An anderer Stelle mit ähnlichen Teilnehmern reiht sich der junge Kanzlerkandidat in die immer breiter werdende Querfront der Islamfeinde ein. Bisheriges Meisterstück: die Inkraftsetzung des neuen österreichischen Islamgesetzes, das die ausländische Finanzierung von Moscheen verbietet, eine deutschsprachige Kodifizierung des Koran festschreibt und dem Bundeskanzler - also möglicherweise demnächst ihm selbst - die Macht gibt, als oberste zuständige Behörde muslimische Vereine zu verbieten. Dazu machte sich Kurz für ein Burka-Verbot stark, das im Herbst in Kraft tritt. Seine Forderungen, die EU-Aufnahmegespräche mit der Türkei zu beenden, teilen mittlerweile sämtliche Parteien in Österreich.
Überhaupt kommt die grassierende Islamfeindlichkeit in vielerlei Verkleidungen daher: Am beliebtesten sind die Vorwürfe gegen den Vormarsch des »politischen Islam« und ein von links bis rechts betriebenes Türkei-Bashing. Da passt es dann auch gut, dass man zu dem bereits fünf Mal verlängerten Ausnahmezustand in Frankreich, der eindeutig auf Muslime zielt, schweigt.

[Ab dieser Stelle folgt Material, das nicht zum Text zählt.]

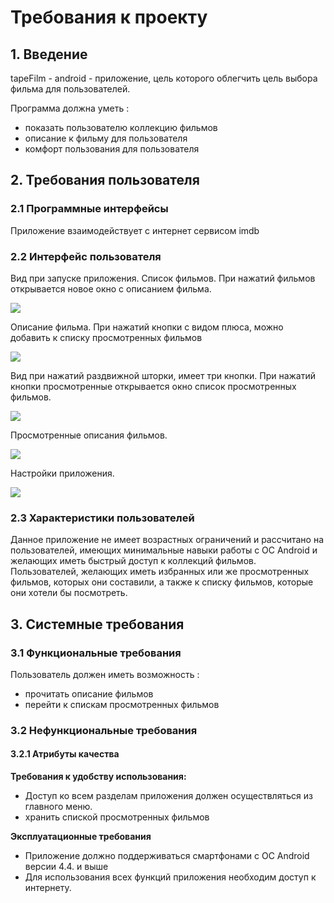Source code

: # **Требования к проекту**

## **1. Введение**

tapeFilm - android - приложение, цель которого облегчить цель выбора фильма для пользователей.

Программа должна уметь :
- показать пользователю коллекцию фильмов
- описание к фильму для пользователя 
- комфорт пользования для пользователя

## **2. Требования пользователя**

### **2.1 Программные интерфейсы**

Приложение взаимодействует с интернет сервисом imdb

### **2.2 Интерфейс пользователя**

 Вид при запуске приложения. Список фильмов. При нажатий фильмов открывается новое окно с описанием фильма.
 
![]( https://github.com/Zhanarys27/tapeFilm/blob/master/main1.PNG)

Описание фильма. При нажатий кнопки с видом плюса, можно добавить к списку просмотренных фильмов 

![](https://github.com/Zhanarys27/tapeFilm/blob/master/infofilm1.PNG)

Вид при нажатий раздвижной шторки, имеет три кнопки. При нажатий кнопки просмотренные открывается окно список просмотренных фильмов.

![](https://github.com/Zhanarys27/tapeFilm/blob/master/shutterFilm1.PNG)

Просмотренные описания фильмов.

![](https://github.com/Zhanarys27/tapeFilm/blob/master/watchedFilm.PNG)

Настройки приложения.

![](https://github.com/Zhanarys27/tapeFilm/blob/master/settingsFilm.PNG)


### **2.3 Характеристики пользователей**
Данное приложение не имеет возрастных ограничений и рассчитано на пользователей, имеющих минимальные навыки работы с ОС Android и желающих иметь быстрый доступ к коллекций фильмов. Пользователей,  желающих иметь избранных или же просмотренных фильмов, которых они составили, а также к списку фильмов, которые они хотели бы посмотреть. 


## **3. Системные требования**

### **3.1 Функциональные требования**

 Пользователь должен иметь возможность :

- прочитать описание фильмов
- перейти к спискам просмотренных фильмов

### **3.2 Нефункциональные требования**

#### **3.2.1 Атрибуты качества**

**Требования к удобству использования:** 
-	Доступ ко всем разделам приложения должен осуществляться из главного меню.
-   хранить спиской просмотренных фильмов

 **Эксплуатационные требования**
-	Приложение должно поддерживаться смартфонами с ОС Android версии 4.4. и выше
- Для использования всех функций приложения необходим доступ к интернету. 
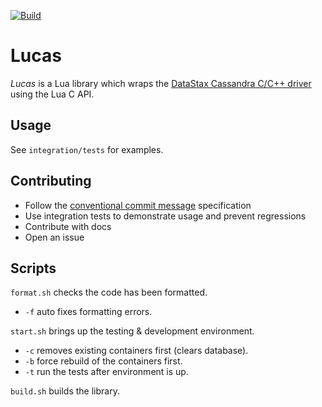 [![Build](https://github.com/lotusflare/lucas/actions/workflows/build.yml/badge.svg?branch=master)](https://github.com/lotusflare/lucas/actions/workflows/build.yml)

# Lucas

_Lucas_ is a Lua library which wraps the [DataStax Cassandra C/C++ driver](https://github.com/datastax/cpp-driver) using the Lua C API.

## Usage

See `integration/tests` for examples.

## Contributing

- Follow the [conventional commit message](https://www.conventionalcommits.org) specification
- Use integration tests to demonstrate usage and prevent regressions
- Contribute with docs
- Open an issue

## Scripts

`format.sh` checks the code has been formatted.
- `-f` auto fixes formatting errors.

`start.sh` brings up the testing & development environment.
- `-c` removes existing containers first (clears database).
- `-b` force rebuild of the containers first.
- `-t` run the tests after environment is up.

`build.sh` builds the library.

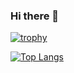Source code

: ### Hi there 👋

<!--
**wagowa5/wagowa5** is a ✨ _special_ ✨ repository because its `README.md` (this file) appears on your GitHub profile.

Here are some ideas to get you started:

- 🔭 I’m currently working on ...
- 🌱 I’m currently learning ...
- 👯 I’m looking to collaborate on ...
- 🤔 I’m looking for help with ...
- 💬 Ask me about ...
- 📫 How to reach me: ...
- 😄 Pronouns: ...
- ⚡ Fun fact: ...
-->

[![trophy](https://github-profile-trophy.vercel.app/?username=wagowa5)](https://github.com/ryo-ma/github-profile-trophy)

[![Top Langs](https://github-readme-stats.vercel.app/api/top-langs/?username=wagowa5
)](https://github.com/anuraghazra/github-readme-stats)

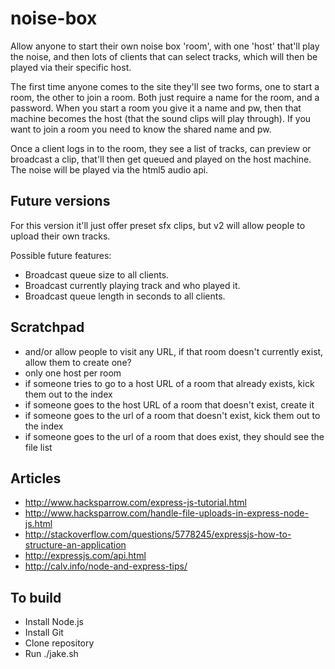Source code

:noise-box
=========

Allow anyone to start their own noise box 'room', with one 'host' that'll play the noise, and then lots of clients that can select tracks, which will then be played via their specific host.

The first time anyone comes to the site they'll see two forms, one to start a room, the other to join a room. Both just require a name for the room, and a password. When you start a room you give it a name and pw, then that machine becomes the host (that the sound clips will play through). If you want to join a room you need to know the shared name and pw.

Once a client logs in to the room, they see a list of tracks, can preview or broadcast a clip, that'll then get queued and played on the host machine. The noise will be played via the html5 audio api.


Future versions
---------------

For this version it'll just offer preset sfx clips, but v2 will allow people to upload their own tracks.

Possible future features:

 - Broadcast queue size to all clients.
 - Broadcast currently playing track and who played it.
 - Broadcast queue length in seconds to all clients.



Scratchpad
----------

 - and/or allow people to visit any URL, if that room doesn't currently exist, allow them to create one?
 - only one host per room
 - if someone tries to go to a host URL of a room that already exists, kick them out to the index
 - if someone goes to the host URL of a room that doesn't exist, create it
 - if someone goes to the url of a room that doesn't exist, kick them out to the index
 - if someone goes to the url of a room that does exist, they should see the file list


Articles
--------

 * http://www.hacksparrow.com/express-js-tutorial.html
 * http://www.hacksparrow.com/handle-file-uploads-in-express-node-js.html
 * http://stackoverflow.com/questions/5778245/expressjs-how-to-structure-an-application
 * http://expressjs.com/api.html
 * http://calv.info/node-and-express-tips/



To build
--------
 - Install Node.js
 - Install Git
 - Clone repository
 - Run ./jake.sh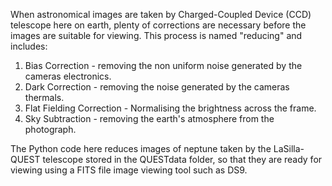 When astronomical images are taken by Charged-Coupled Device (CCD) telescope here on earth, plenty of corrections are necessary before the images are suitable for viewing. This process is named "reducing" and includes:

1. Bias Correction - removing the non uniform noise generated by the cameras electronics.
2. Dark Correction - removing the noise generated by the cameras thermals.
3. Flat Fielding Correction - Normalising the brightness across the frame.
4. Sky Subtraction - removing the earth's atmosphere from the photograph.

The Python code here reduces images of neptune taken by the LaSilla-QUEST telescope stored in the QUESTdata folder, so that they are ready for viewing using a FITS file image viewing tool such as DS9.
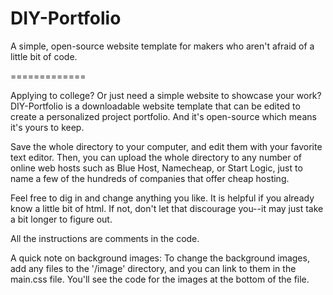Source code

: DIY-Portfolio
=============

A simple, open-source website template for makers who aren't afraid of a little bit of code.

=============

Applying to college? Or just need a simple website to showcase your work? DIY-Portfolio is a downloadable website template that can be edited to create a personalized project portfolio. And it's open-source which means it's yours to keep.

Save the whole directory to your computer, and edit them with your favorite text editor.  Then, you can upload the whole directory to any number of online web hosts such as Blue Host, Namecheap, or Start Logic, just to name a few of the hundreds of companies that offer cheap hosting.

Feel free to dig in and change anything you like.  It is helpful if you already know a little bit of html.  If not, don't let that discourage you--it may just take a bit longer to figure out.

All the instructions are comments in the code.

A quick note on background images:  To change the background images, add any files to the '/image' directory, and you can link to them in the main.css file.  You'll see the code for the images at the bottom of the file.

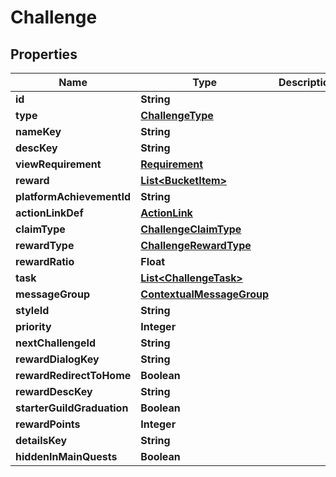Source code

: 

# Challenge


## Properties

| Name | Type | Description | Notes |
|------------ | ------------- | ------------- | -------------|
|**id** | **String** |  |  [optional] |
|**type** | [**ChallengeType**](ChallengeType.md) |  |  [optional] |
|**nameKey** | **String** |  |  [optional] |
|**descKey** | **String** |  |  [optional] |
|**viewRequirement** | [**Requirement**](Requirement.md) |  |  [optional] |
|**reward** | [**List&lt;BucketItem&gt;**](BucketItem.md) |  |  [optional] |
|**platformAchievementId** | **String** |  |  [optional] |
|**actionLinkDef** | [**ActionLink**](ActionLink.md) |  |  [optional] |
|**claimType** | [**ChallengeClaimType**](ChallengeClaimType.md) |  |  [optional] |
|**rewardType** | [**ChallengeRewardType**](ChallengeRewardType.md) |  |  [optional] |
|**rewardRatio** | **Float** |  |  [optional] |
|**task** | [**List&lt;ChallengeTask&gt;**](ChallengeTask.md) |  |  [optional] |
|**messageGroup** | [**ContextualMessageGroup**](ContextualMessageGroup.md) |  |  [optional] |
|**styleId** | **String** |  |  [optional] |
|**priority** | **Integer** |  |  [optional] |
|**nextChallengeId** | **String** |  |  [optional] |
|**rewardDialogKey** | **String** |  |  [optional] |
|**rewardRedirectToHome** | **Boolean** |  |  [optional] |
|**rewardDescKey** | **String** |  |  [optional] |
|**starterGuildGraduation** | **Boolean** |  |  [optional] |
|**rewardPoints** | **Integer** |  |  [optional] |
|**detailsKey** | **String** |  |  [optional] |
|**hiddenInMainQuests** | **Boolean** |  |  [optional] |



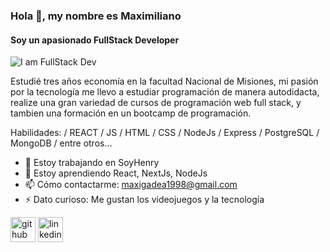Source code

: ### Hola 👋, my nombre es Maximiliano
#### Soy un apasionado FullStack Developer
![I am FullStack Dev](https://miro.medium.com/max/2000/1*Tm6KcKOf_T0xgTZFuZN3sw.jpeg)

Estudié tres años economía en la facultad Nacional de Misiones, mi pasión por la tecnología me llevo a estudiar programación de manera autodidacta, realize una gran variedad de cursos de programación web full stack, y tambien una formación en un bootcamp de programación.

Habilidades:  / REACT / JS / HTML / CSS / NodeJs / Express / PostgreSQL / MongoDB / entre otros...

- 🔭 Estoy trabajando en SoyHenry 
- 🌱 Estoy aprendiendo React, NextJs, NodeJs 
- 📫 Cómo contactarme: maxigadea1998@gmail.com 
- ⚡ Dato curioso: Me gustan los videojuegos y la tecnología 


[<img src='https://cdn.jsdelivr.net/npm/simple-icons@3.0.1/icons/github.svg' alt='github' height='40'>](https://github.com/https://github.com/maxigadea)  [<img src='https://cdn.jsdelivr.net/npm/simple-icons@3.0.1/icons/linkedin.svg' alt='linkedin' height='40'>](https://www.linkedin.com/in/https://www.linkedin.com/in/maximiliano1998//)  

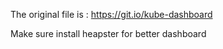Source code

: The original file is :  https://git.io/kube-dashboard

Make sure install heapster for better dashboard
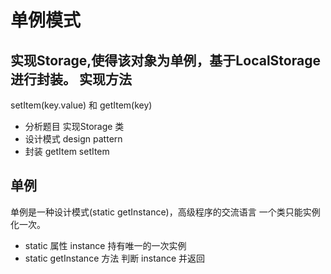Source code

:# 单例模式

## 实现Storage,使得该对象为**单例**，基于LocalStorage 进行封装。 实现方法
setItem(key.value) 和 getItem(key)
- 分析题目
实现Storage  类 
- 设计模式 design pattern 
- 封装 
    getItem
    setItem
## 单例
单例是一种设计模式(static getInstance)，高级程序的交流语言
一个类只能实例化一次。
- static 属性 instance 持有唯一的一次实例 
- static getInstance 方法 判断 instance 并返回
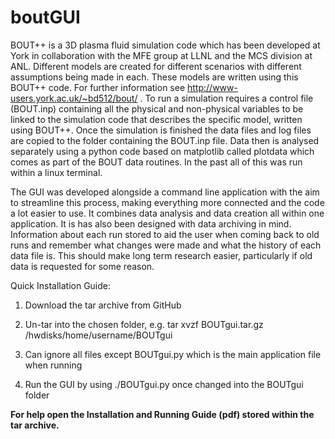 # boutGUI
BOUT++ is a 3D plasma fluid simulation code which has been developed at York in collaboration with the MFE group at LLNL and the MCS division at ANL. Different models are created for different scenarios with different assumptions being made in each. These models are written using this BOUT++ code. For further information see http://www-users.york.ac.uk/~bd512/bout/ . To run a simulation requires a control file (BOUT.inp) containing all the physical and non-physical variables to be linked to the simulation code that describes the specific model, written using BOUT++. Once the simulation is finished the data files and log files are copied to the folder containing the BOUT.inp file. Data then is analysed separately using a python code based on matplotlib called plotdata which comes as part of the BOUT data routines. In the past all of this was run within a linux terminal. 

The GUI was developed alongside a command line application with the aim to streamline this process, making everything more connected and the code a lot easier to use. It combines data analysis and data creation all within one application. It is has also been designed with data archiving in mind. Information about each run stored to aid the user when coming back to old runs and remember what changes were made and what the history of each data file is. This should make long term research easier, particularly if old data is requested for some reason. 

Quick Installation Guide:

1) Download the tar archive from GitHub

2) Un-tar into the chosen folder, e.g. tar xvzf BOUTgui.tar.gz /hwdisks/home/username/BOUTgui

3) Can ignore all files except BOUTgui.py which is the main application file when running

4) Run the GUI by using ./BOUTgui.py once changed into the BOUTgui folder

**For help open the Installation and Running Guide (pdf) stored within the tar archive.**


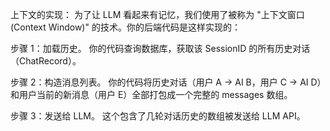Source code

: 上下文的实现： 为了让 LLM 看起来有记忆，我们使用了被称为 "上下文窗口 (Context Window)" 的技术。你的后端代码是这样实现的：

步骤 1：加载历史。 你的代码查询数据库，获取该 SessionID 的所有历史对话（ChatRecord）。

步骤 2：构造消息列表。 你的代码将历史对话（用户 A → AI B，用户 C → AI D）和用户当前的新消息（用户 E）全部打包成一个完整的 messages 数组。

步骤 3：发送给 LLM。 这个包含了几轮对话历史的数组被发送给 LLM API。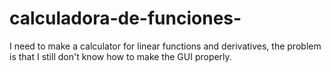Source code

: # calculadora-de-funciones-
I need to make a calculator for linear functions and derivatives, the problem is that I still don't know how to make the GUI properly. 

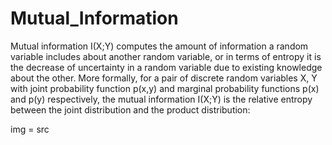 # Mutual_Information


Mutual information I(X;Y) computes the amount of information a random variable includes about another random variable, or in terms of entropy it is the decrease of uncertainty in a random variable due to existing knowledge about the other. More formally, for a pair of discrete random variables X, Y with joint probability function p(x,y) and marginal probability functions p(x) and p(y) respectively, the mutual information I(X;Y) is the relative entropy between the joint distribution and the product distribution:

img = src
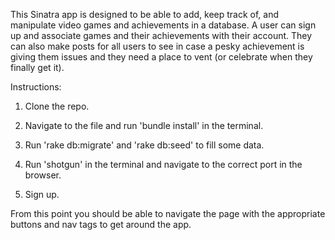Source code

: This Sinatra app is designed to be able to add, keep track of, and manipulate video games and achievements in a database. A user can sign up and associate games and their achievements with their account. They can also make posts for all users to see in case a pesky achievement is giving them issues and they need a place to vent (or celebrate when they finally get it).

Instructions:

1) Clone the repo.

2) Navigate to the file and run 'bundle install' in the terminal.

3) Run 'rake db:migrate' and 'rake db:seed' to fill some data.

4) Run 'shotgun' in the terminal and navigate to the correct port in the browser.

5) Sign up.

From this point you should be able to navigate the page with the appropriate buttons and nav tags to get around the app.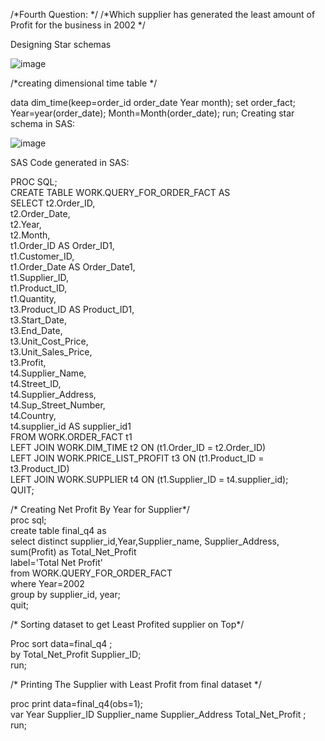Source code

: /*Fourth Question:                                                                               */
/*Which supplier has generated the least amount of Profit for the business in 2002              */



Designing Star schemas

 ![image](https://user-images.githubusercontent.com/30389323/40235976-6e0104be-5ac5-11e8-9283-5c178c278ab7.png)



/*creating dimensional time table   */

data dim_time(keep=order_id order_date Year month);
set order_fact;
Year=year(order_date);
Month=Month(order_date);
run;
Creating star schema in SAS:

 ![image](https://user-images.githubusercontent.com/30389323/40236000-8394be6a-5ac5-11e8-881a-1923af3981d5.png)


SAS Code generated in SAS:  

PROC SQL;  
   CREATE TABLE WORK.QUERY_FOR_ORDER_FACT AS   
   SELECT t2.Order_ID,   
          t2.Order_Date,   
          t2.Year,   
          t2.Month,   
          t1.Order_ID AS Order_ID1,   
          t1.Customer_ID,   
          t1.Order_Date AS Order_Date1,   
          t1.Supplier_ID,   
          t1.Product_ID,   
          t1.Quantity,   
          t3.Product_ID AS Product_ID1,   
          t3.Start_Date,   
          t3.End_Date,   
          t3.Unit_Cost_Price,   
          t3.Unit_Sales_Price,   
          t3.Profit,   
          t4.Supplier_Name,   
          t4.Street_ID,   
          t4.Supplier_Address,   
          t4.Sup_Street_Number,   
          t4.Country,   
          t4.supplier_id AS supplier_id1  
      FROM WORK.ORDER_FACT t1  
           LEFT JOIN WORK.DIM_TIME t2 ON (t1.Order_ID = t2.Order_ID)  
           LEFT JOIN WORK.PRICE_LIST_PROFIT t3 ON (t1.Product_ID = t3.Product_ID)  
           LEFT JOIN WORK.SUPPLIER t4 ON (t1.Supplier_ID = t4.supplier_id);  
QUIT;  
  
/* Creating Net Profit By Year for Supplier*/  
proc sql;   
create table final_q4 as   
    select distinct supplier_id,Year,Supplier_name, Supplier_Address, sum(Profit) as Total_Net_Profit   
label='Total Net Profit'  
        from WORK.QUERY_FOR_ORDER_FACT   
              where Year=2002  
            group by supplier_id, year;  
quit;  
  
  
/* Sorting  dataset to get Least Profited supplier on Top*/  
  
Proc sort data=final_q4 ;  
by   Total_Net_Profit Supplier_ID;  
run;  
  
  
/* Printing The Supplier with Least Profit from final dataset */  
  
proc print data=final_q4(obs=1);  
var Year Supplier_ID Supplier_name Supplier_Address Total_Net_Profit ;  
run;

Kurz beginnt auch, wirtschafts- und sozialpolitische Pflöcke einzuschlagen. Diese weisen oft eine rechte Schräglage auf. So hat er aus dem Brexit-Referendum gelernt, dass es bei den Einheimischen gut ankommt, Familienbeihilfe für ArbeiterInnen, deren Kinder in Rumänien oder Bulgarien leben, der dortigen Kaufkraft anzupassen und sie damit billiger zu machen. Einer Sozialunion steht er ablehnend gegenüber.
Aktuellen Umfragen zufolge liegt Sebastian Kurz in der Kanzlerumfrage mittlerweile mit 31 Prozent vor SPÖ-Chef Christian Kern und FPÖ-Mann Heinz-Christian Strache (28 bzw. 26 Prozent). Um diesen Dreikampf wird es am 15. Oktober gehen. Da eine neuerliche Koalition aus SPÖ und ÖVP - zumindest mit den zurzeit handelnden Personen - ausgeschlossen werden kann, wird sich die nächste Regierung am wahrscheinlichsten aus Ministern der »Liste Kurz« und der FPÖ zusammensetzen. Die inhaltlichen Schnittmengen sind hier am größten. Noch gibt sich die SPÖ allerdings nicht geschlagen und berät, ob und wie auch sie nach den Wahlen ein Angebot an die FPÖ machen soll.